____ Data provided

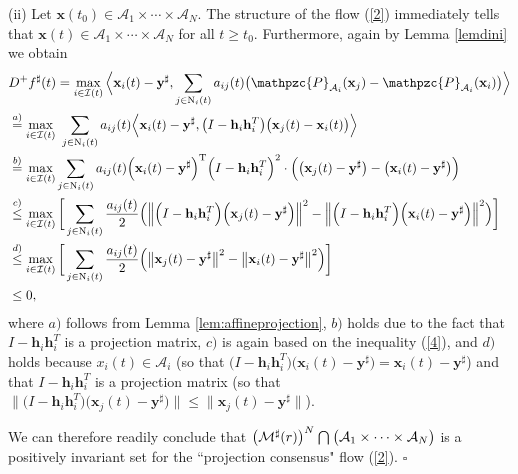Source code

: \documentclass[a4paper, 11pt]{article}
\newcommand*\mcap{\mathbin{\mathpalette\mcapinn\relax}}
\newcommand*\mcapinn[2]{\vcenter{\hbox{$\mathsurround=0pt
  \ifx\displaystyle#1\textstyle\else#1\fi\bigcap$}}}
\def\T{^{\rm\tiny T}}
\begin{document}
\noindent(ii) Let $\mathbf{x}(t_0)\in\mathcal{A}_1\times \cdots \times \mathcal{A}_N$. The structure of the flow (\ref{2}) immediately tells that $\mathbf{x}(t)\in\mathcal{A}_1\times \cdots \times \mathcal{A}_N$ for all $t\geq t_0$.  Furthermore, again by Lemma \ref{lemdini} we obtain
\begin{align}\label{8}
&D^+f^\sharp(t)=\max_{i\in\mathcal{I}(t)} \Big\langle \mathbf{x}_i(t)-\mathbf{y}^\sharp, \sum_{j\in \mathrm{N}_i(t)}a_{ij}(t)\big(\mathpzc{P}_{\mathcal{A}_i}(\mathbf{x}_j)-\mathpzc{P}_{\mathcal{A}_i}(\mathbf{x}_i)\big)\Big\rangle\nonumber\\
&\stackrel{a)}{=}\max_{i\in\mathcal{I}(t)}\  \sum_{j\in \mathrm{N}_i(t)}a_{ij}(t) \Big\langle \mathbf{x}_i(t)-\mathbf{y}^\sharp,  \big(I-\mathbf{h}_i\mathbf{h}_i^T\big) \big(\mathbf{x}_j(t)-\mathbf{x}_i(t)\big)\Big\rangle  \nonumber\\
&\stackrel{b)}{=}\max_{i\in\mathcal{I}(t)}  \sum_{j\in \mathrm{N}_i(t)}a_{ij}(t) \Big( \mathbf{x}_i(t)-\mathbf{y}^\sharp\Big)\T \Big(I-\mathbf{h}_i\mathbf{h}_i^T\Big)^2  \cdot\Big(\big(\mathbf{x}_j(t)-\mathbf{y}^\sharp\big)-\big(\mathbf{x}_i(t)-\mathbf{y}^\sharp\big)\Big)\nonumber\\
&\stackrel{c)}{\leq}  \max_{i\in\mathcal{I}(t)}\bigg[  \sum_{j\in \mathrm{N}_i(t)}\frac{a_{ij}(t)}{2}  \Big(\Big\|\Big(I-\mathbf{h}_i\mathbf{h}_i^T\Big)\Big(\mathbf{x}_j(t)-\mathbf{y}^\sharp\Big)\Big\|^2 - \Big\|\Big(I-\mathbf{h}_i\mathbf{h}_i^T\Big)\Big(\mathbf{x}_i(t)-\mathbf{y}^\sharp\Big)\Big\|^2  \Big)\bigg]\nonumber\\
&\stackrel{d)}{\leq}  \max_{i\in\mathcal{I}(t)}\bigg[  \sum_{j\in \mathrm{N}_i(t)}\frac{a_{ij}(t)}{2}  \Big(\big\|\mathbf{x}_j(t)-\mathbf{y}^\sharp\big\|^2 - \big\|\mathbf{x}_i(t)-\mathbf{y}^\sharp\big\|^2  \Big)\bigg]\nonumber\\
&\leq 0,
\end{align}
where $a)$ follows from Lemma \ref{lem:affineprojection}, $b)$ holds due to the fact that $I-\mathbf{h}_i\mathbf{h}_i^T$ is a projection  matrix, $c)$ is again based on the inequality (\ref{4}), and $d)$ holds because $x_i(t)\in \mathcal{A}_i$ (so that $\big(I-\mathbf{h}_i\mathbf{h}_i^T\big)\big(\mathbf{x}_i(t)-\mathbf{y}^\sharp\big)=\mathbf{x}_i(t)-\mathbf{y}^\sharp$) and   that  $I-\mathbf{h}_i\mathbf{h}_i^T$ is a projection  matrix (so that $\big\|\big(I-\mathbf{h}_i\mathbf{h}_i^T\big)\big(\mathbf{x}_j(t)-\mathbf{y}^\sharp\big)\big\|\leq \big\|\mathbf{x}_j(t)-\mathbf{y}^\sharp\big\|$).

We can therefore readily conclude that $\big(\mathcal{M}^\sharp(r)\big)^{N}\mcap\big(\mathcal{A}_1\times \cdots \times \mathcal{A}_N\big)$ is a positively invariant set for the ``projection consensus" flow (\ref{2}). \hfill$\square$
\end{document}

________

* Task item
Copy out all of the entries exactly as they stand, with no pictures in your copy.

* Solution for this exercise
Source code

: \documentclass[a4paper, 11pt]{article}
\newcommand*\mcap{\mathbin{\mathpalette\mcapinn\relax}}
\newcommand*\mcapinn[2]{\vcenter{\hbox{$\mathsurround=0pt
  \ifx\displaystyle#1\textstyle\else#1\fi\bigcap$}}}
\def\T{^{\rm\tiny T}}
\begin{document}
\noindent(ii) Let $\mathbf{x}(t_0)\in\mathcal{A}_1\times \cdots \times \mathcal{A}_N$. The structure of the flow (\ref{2}) immediately tells that $\mathbf{x}(t)\in\mathcal{A}_1\times \cdots \times \mathcal{A}_N$ for all $t\geq t_0$.  Furthermore, again by Lemma \ref{lemdini} we obtain
\begin{align}\label{8}
&D^+f^\sharp(t)=\max_{i\in\mathcal{I}(t)} \Big\langle \mathbf{x}_i(t)-\mathbf{y}^\sharp, \sum_{j\in \mathrm{N}_i(t)}a_{ij}(t)\big(\mathpzc{P}_{\mathcal{A}_i}(\mathbf{x}_j)-\mathpzc{P}_{\mathcal{A}_i}(\mathbf{x}_i)\big)\Big\rangle\nonumber\\
&\stackrel{a)}{=}\max_{i\in\mathcal{I}(t)}\  \sum_{j\in \mathrm{N}_i(t)}a_{ij}(t) \Big\langle \mathbf{x}_i(t)-\mathbf{y}^\sharp,  \big(I-\mathbf{h}_i\mathbf{h}_i^T\big) \big(\mathbf{x}_j(t)-\mathbf{x}_i(t)\big)\Big\rangle  \nonumber\\
&\stackrel{b)}{=}\max_{i\in\mathcal{I}(t)}  \sum_{j\in \mathrm{N}_i(t)}a_{ij}(t) \Big( \mathbf{x}_i(t)-\mathbf{y}^\sharp\Big)\T \Big(I-\mathbf{h}_i\mathbf{h}_i^T\Big)^2  \cdot\Big(\big(\mathbf{x}_j(t)-\mathbf{y}^\sharp\big)-\big(\mathbf{x}_i(t)-\mathbf{y}^\sharp\big)\Big)\nonumber\\
&\stackrel{c)}{\leq}  \max_{i\in\mathcal{I}(t)}\bigg[  \sum_{j\in \mathrm{N}_i(t)}\frac{a_{ij}(t)}{2}  \Big(\Big\|\Big(I-\mathbf{h}_i\mathbf{h}_i^T\Big)\Big(\mathbf{x}_j(t)-\mathbf{y}^\sharp\Big)\Big\|^2 - \Big\|\Big(I-\mathbf{h}_i\mathbf{h}_i^T\Big)\Big(\mathbf{x}_i(t)-\mathbf{y}^\sharp\Big)\Big\|^2  \Big)\bigg]\nonumber\\
&\stackrel{d)}{\leq}  \max_{i\in\mathcal{I}(t)}\bigg[  \sum_{j\in \mathrm{N}_i(t)}\frac{a_{ij}(t)}{2}  \Big(\big\|\mathbf{x}_j(t)-\mathbf{y}^\sharp\big\|^2 - \big\|\mathbf{x}_i(t)-\mathbf{y}^\sharp\big\|^2  \Big)\bigg]\nonumber\\
&\leq 0,
\end{align}
where $a)$ follows from Lemma \ref{lem:affineprojection}, $b)$ holds due to the fact that $I-\mathbf{h}_i\mathbf{h}_i^T$ is a projection  matrix, $c)$ is again based on the inequality (\ref{4}), and $d)$ holds because $x_i(t)\in \mathcal{A}_i$ (so that $\big(I-\mathbf{h}_i\mathbf{h}_i^T\big)\big(\mathbf{x}_i(t)-\mathbf{y}^\sharp\big)=\mathbf{x}_i(t)-\mathbf{y}^\sharp$) and   that  $I-\mathbf{h}_i\mathbf{h}_i^T$ is a projection  matrix (so that $\big\|\big(I-\mathbf{h}_i\mathbf{h}_i^T\big)\big(\mathbf{x}_j(t)-\mathbf{y}^\sharp\big)\big\|\leq \big\|\mathbf{x}_j(t)-\mathbf{y}^\sharp\big\|$).

We can therefore readily conclude that $\big(\mathcal{M}^\sharp(r)\big)^{N}\mcap\big(\mathcal{A}_1\times \cdots \times \mathcal{A}_N\big)$ is a positively invariant set for the ``projection consensus" flow (\ref{2}). \hfill$\square$
\end{document}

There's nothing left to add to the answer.